Saved data entries:

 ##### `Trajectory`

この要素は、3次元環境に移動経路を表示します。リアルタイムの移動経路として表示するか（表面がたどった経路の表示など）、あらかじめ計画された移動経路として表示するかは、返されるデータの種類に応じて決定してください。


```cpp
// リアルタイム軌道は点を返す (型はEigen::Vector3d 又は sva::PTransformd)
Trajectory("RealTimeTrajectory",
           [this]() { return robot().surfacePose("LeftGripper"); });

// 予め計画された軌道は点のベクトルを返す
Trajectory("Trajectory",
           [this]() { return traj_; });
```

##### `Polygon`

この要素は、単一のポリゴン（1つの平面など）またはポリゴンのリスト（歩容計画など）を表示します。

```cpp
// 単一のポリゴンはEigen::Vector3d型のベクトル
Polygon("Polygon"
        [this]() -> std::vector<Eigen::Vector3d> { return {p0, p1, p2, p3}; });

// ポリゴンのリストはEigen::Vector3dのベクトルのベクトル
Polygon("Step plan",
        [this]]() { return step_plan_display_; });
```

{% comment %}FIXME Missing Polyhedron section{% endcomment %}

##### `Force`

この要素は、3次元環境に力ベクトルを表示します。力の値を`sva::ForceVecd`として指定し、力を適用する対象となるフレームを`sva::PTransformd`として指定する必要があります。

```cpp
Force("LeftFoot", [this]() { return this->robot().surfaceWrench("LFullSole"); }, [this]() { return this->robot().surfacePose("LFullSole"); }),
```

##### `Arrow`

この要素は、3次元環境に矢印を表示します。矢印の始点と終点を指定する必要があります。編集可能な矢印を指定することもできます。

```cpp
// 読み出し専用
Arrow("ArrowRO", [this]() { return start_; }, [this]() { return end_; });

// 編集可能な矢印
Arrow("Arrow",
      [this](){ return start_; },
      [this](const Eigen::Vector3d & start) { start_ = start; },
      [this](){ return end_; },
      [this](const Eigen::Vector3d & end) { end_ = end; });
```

▶ **What is being asked**:
All the records shown above need to be given again exactly.

▶ **Exercise response**:
 ##### `Trajectory`

この要素は、3次元環境に移動経路を表示します。リアルタイムの移動経路として表示するか（表面がたどった経路の表示など）、あらかじめ計画された移動経路として表示するかは、返されるデータの種類に応じて決定してください。


```cpp
// リアルタイム軌道は点を返す (型はEigen::Vector3d 又は sva::PTransformd)
Trajectory("RealTimeTrajectory",
           [this]() { return robot().surfacePose("LeftGripper"); });

// 予め計画された軌道は点のベクトルを返す
Trajectory("Trajectory",
           [this]() { return traj_; });
```

##### `Polygon`

この要素は、単一のポリゴン（1つの平面など）またはポリゴンのリスト（歩容計画など）を表示します。

```cpp
// 単一のポリゴンはEigen::Vector3d型のベクトル
Polygon("Polygon"
        [this]() -> std::vector<Eigen::Vector3d> { return {p0, p1, p2, p3}; });

// ポリゴンのリストはEigen::Vector3dのベクトルのベクトル
Polygon("Step plan",
        [this]]() { return step_plan_display_; });
```

{% comment %}FIXME Missing Polyhedron section{% endcomment %}

##### `Force`

この要素は、3次元環境に力ベクトルを表示します。力の値を`sva::ForceVecd`として指定し、力を適用する対象となるフレームを`sva::PTransformd`として指定する必要があります。

```cpp
Force("LeftFoot", [this]() { return this->robot().surfaceWrench("LFullSole"); }, [this]() { return this->robot().surfacePose("LFullSole"); }),
```

##### `Arrow`

この要素は、3次元環境に矢印を表示します。矢印の始点と終点を指定する必要があります。編集可能な矢印を指定することもできます。

```cpp
// 読み出し専用
Arrow("ArrowRO", [this]() { return start_; }, [this]() { return end_; });

// 編集可能な矢印
Arrow("Arrow",
      [this](){ return start_; },
      [this](const Eigen::Vector3d & start) { start_ = start; },
      [this](){ return end_; },
      [this](const Eigen::Vector3d & end) { end_ = end; });
```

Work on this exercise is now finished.